● **HOW TO COMPLETE THIS TASK**:
Omit all pictures, then print the entries exactly.

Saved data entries

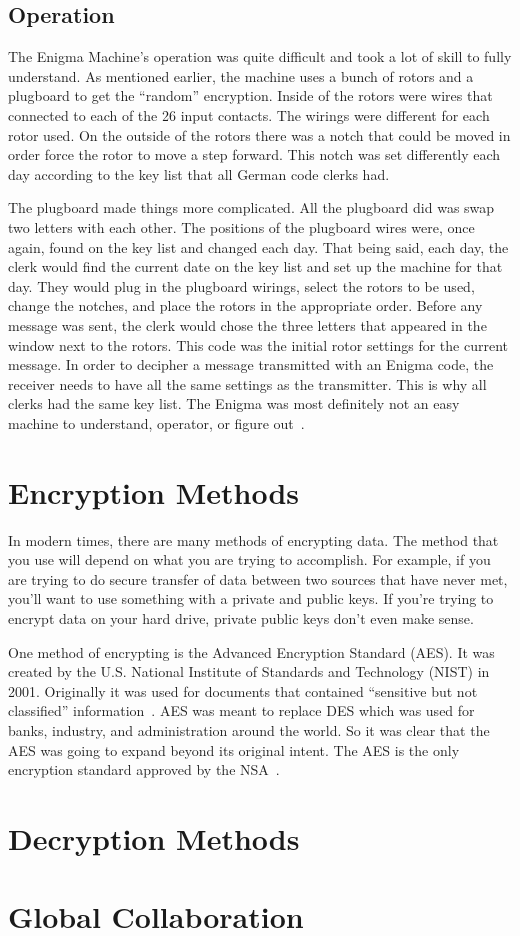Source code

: \documentclass[12pt,a4paper,titlepage]{article}
\begin{document}
\subsection{Operation}
The Enigma Machine's operation was quite difficult and took a lot of skill to
fully understand. As mentioned earlier, the machine uses a bunch of rotors and a
plugboard to get the ``random'' encryption. Inside of the rotors were wires that
connected to each of the 26 input contacts. The wirings were different for each
rotor used. On the outside of the rotors there was a notch that could be moved
in order force the rotor to move a step forward. This notch was set differently
each day according to the key list that all German code clerks had.

The plugboard made things more complicated. All the plugboard did was swap two
letters with each other. The positions of the plugboard wires were, once again,
found on the key list and changed each day. That being said, each day, the
clerk would find the current date on the key list and set up the machine for
that day. They would plug in the plugboard wirings, select the rotors to be
used, change the notches, and place the rotors in the appropriate order. Before
any message was sent, the clerk would chose the three letters that appeared
in the window next to the rotors. This code was the initial rotor settings for
the current message. In order to decipher a message transmitted with an Enigma
code, the receiver needs to have all the same settings as the transmitter. This
is why all clerks had the same key list. The Enigma was most definitely not an
easy machine to understand, operator, or figure out~\cite{wilcox2006solving}.

\section{Encryption Methods}
In modern times, there are many methods of encrypting data. The method that you
use will depend on what you are trying to accomplish. For example, if you are 
trying to do secure transfer of data between two sources that have never met, 
you'll want to use something with a private and public keys. If you're trying 
to encrypt data on your hard drive, private public keys don't even make sense. 

One method of encrypting is the Advanced Encryption Standard (AES)\@. It was 
created by the U.S. National Institute of Standards and Technology (NIST) in 
2001. Originally it was used for documents that contained ``sensitive but not 
classified'' information~\cite{daemen2013design}. AES was meant to replace DES 
which was used for banks, industry, and administration around the world. So it 
was clear that the AES was going to expand beyond its original intent. The AES 
is the only encryption standard approved by the NSA~\cite{daemen2013design}.

\section{Decryption Methods}


\section{Global Collaboration}
\label{sec:global_collaboration}



\newpage

\appendix

\newpage
\printbibliography
\end{document}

● **WRITTEN ANSWER**:
Source code

: \documentclass[12pt,a4paper,titlepage]{article}
\begin{document}
\subsection{Operation}
The Enigma Machine's operation was quite difficult and took a lot of skill to
fully understand. As mentioned earlier, the machine uses a bunch of rotors and a
plugboard to get the ``random'' encryption. Inside of the rotors were wires that
connected to each of the 26 input contacts. The wirings were different for each
rotor used. On the outside of the rotors there was a notch that could be moved
in order force the rotor to move a step forward. This notch was set differently
each day according to the key list that all German code clerks had.

The plugboard made things more complicated. All the plugboard did was swap two
letters with each other. The positions of the plugboard wires were, once again,
found on the key list and changed each day. That being said, each day, the
clerk would find the current date on the key list and set up the machine for
that day. They would plug in the plugboard wirings, select the rotors to be
used, change the notches, and place the rotors in the appropriate order. Before
any message was sent, the clerk would chose the three letters that appeared
in the window next to the rotors. This code was the initial rotor settings for
the current message. In order to decipher a message transmitted with an Enigma
code, the receiver needs to have all the same settings as the transmitter. This
is why all clerks had the same key list. The Enigma was most definitely not an
easy machine to understand, operator, or figure out~\cite{wilcox2006solving}.

\section{Encryption Methods}
In modern times, there are many methods of encrypting data. The method that you
use will depend on what you are trying to accomplish. For example, if you are 
trying to do secure transfer of data between two sources that have never met, 
you'll want to use something with a private and public keys. If you're trying 
to encrypt data on your hard drive, private public keys don't even make sense. 

One method of encrypting is the Advanced Encryption Standard (AES)\@. It was 
created by the U.S. National Institute of Standards and Technology (NIST) in 
2001. Originally it was used for documents that contained ``sensitive but not 
classified'' information~\cite{daemen2013design}. AES was meant to replace DES 
which was used for banks, industry, and administration around the world. So it 
was clear that the AES was going to expand beyond its original intent. The AES 
is the only encryption standard approved by the NSA~\cite{daemen2013design}.

\section{Decryption Methods}


\section{Global Collaboration}
\label{sec:global_collaboration}



\newpage

\appendix

\newpage
\printbibliography
\end{document}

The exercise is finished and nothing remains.